**Activity**
Collect all lines from the listing that include the string "云的类型".
# # # # # # #
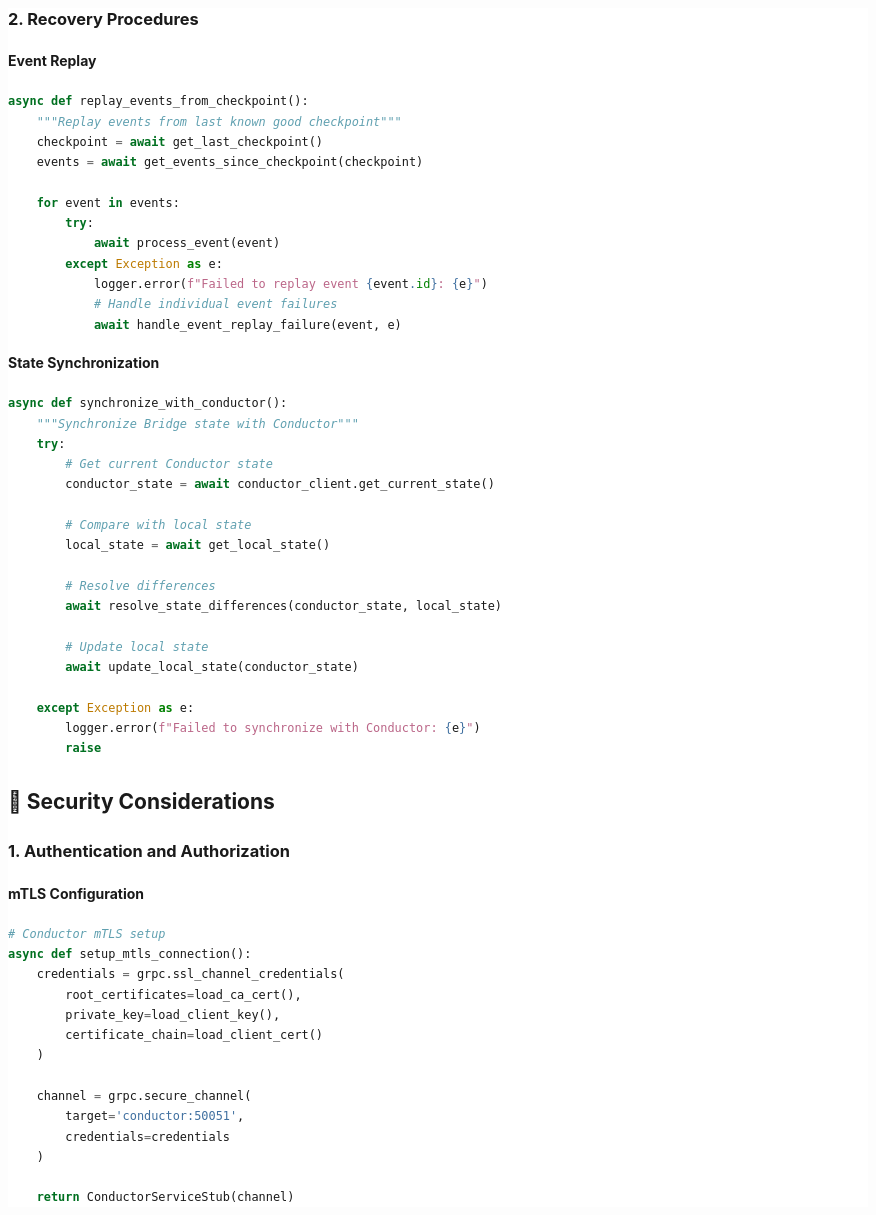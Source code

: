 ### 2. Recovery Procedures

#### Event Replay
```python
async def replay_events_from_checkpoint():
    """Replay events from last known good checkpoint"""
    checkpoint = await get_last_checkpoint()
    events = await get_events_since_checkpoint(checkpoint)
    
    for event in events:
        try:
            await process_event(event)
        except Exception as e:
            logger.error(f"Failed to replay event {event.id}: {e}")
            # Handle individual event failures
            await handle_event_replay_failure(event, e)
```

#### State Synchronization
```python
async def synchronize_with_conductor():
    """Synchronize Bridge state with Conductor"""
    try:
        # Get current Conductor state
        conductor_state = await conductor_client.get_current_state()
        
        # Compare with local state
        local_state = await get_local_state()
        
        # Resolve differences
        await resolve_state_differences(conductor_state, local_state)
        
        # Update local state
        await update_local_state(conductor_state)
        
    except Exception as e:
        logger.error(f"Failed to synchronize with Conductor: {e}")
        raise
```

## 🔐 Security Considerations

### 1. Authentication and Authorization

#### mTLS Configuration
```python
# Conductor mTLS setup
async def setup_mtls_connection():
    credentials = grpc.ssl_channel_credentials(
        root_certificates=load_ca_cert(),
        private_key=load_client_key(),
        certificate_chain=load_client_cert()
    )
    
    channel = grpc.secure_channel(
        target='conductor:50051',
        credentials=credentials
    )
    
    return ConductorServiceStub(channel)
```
# # # # # # #
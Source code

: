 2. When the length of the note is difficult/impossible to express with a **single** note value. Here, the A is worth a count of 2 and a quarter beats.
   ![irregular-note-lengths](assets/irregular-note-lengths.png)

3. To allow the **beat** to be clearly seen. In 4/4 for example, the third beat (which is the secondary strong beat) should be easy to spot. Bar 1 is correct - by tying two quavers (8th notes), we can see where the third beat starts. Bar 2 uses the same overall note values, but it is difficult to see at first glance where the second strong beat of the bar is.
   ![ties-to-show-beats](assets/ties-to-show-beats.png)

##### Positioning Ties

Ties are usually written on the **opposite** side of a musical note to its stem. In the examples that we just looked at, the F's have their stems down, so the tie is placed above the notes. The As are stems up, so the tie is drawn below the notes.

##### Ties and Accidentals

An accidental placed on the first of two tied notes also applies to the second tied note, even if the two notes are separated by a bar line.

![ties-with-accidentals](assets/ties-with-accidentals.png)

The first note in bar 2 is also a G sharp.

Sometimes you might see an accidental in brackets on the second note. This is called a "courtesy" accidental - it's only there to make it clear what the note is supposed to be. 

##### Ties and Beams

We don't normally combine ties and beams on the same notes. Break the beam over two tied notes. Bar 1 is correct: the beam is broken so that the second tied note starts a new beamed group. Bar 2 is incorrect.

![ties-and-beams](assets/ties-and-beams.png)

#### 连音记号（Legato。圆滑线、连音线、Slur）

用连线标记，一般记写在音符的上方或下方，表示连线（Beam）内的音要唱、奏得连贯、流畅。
# # # # # # #
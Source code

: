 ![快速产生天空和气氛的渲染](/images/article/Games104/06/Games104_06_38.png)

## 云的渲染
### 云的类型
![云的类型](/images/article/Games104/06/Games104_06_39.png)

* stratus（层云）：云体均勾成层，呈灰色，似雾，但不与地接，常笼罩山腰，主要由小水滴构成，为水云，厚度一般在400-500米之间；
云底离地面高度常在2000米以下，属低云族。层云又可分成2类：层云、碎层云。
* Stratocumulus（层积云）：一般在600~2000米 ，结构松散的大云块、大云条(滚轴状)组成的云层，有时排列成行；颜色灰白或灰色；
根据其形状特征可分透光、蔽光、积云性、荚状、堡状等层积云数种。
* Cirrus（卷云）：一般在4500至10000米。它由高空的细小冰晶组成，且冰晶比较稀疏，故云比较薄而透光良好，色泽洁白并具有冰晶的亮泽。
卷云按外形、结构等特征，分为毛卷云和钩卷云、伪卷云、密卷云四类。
# # # # # # #
**Response to the exercise**
### 云的类型
![云的类型](/images/article/Games104/06/Games104_06_39.png)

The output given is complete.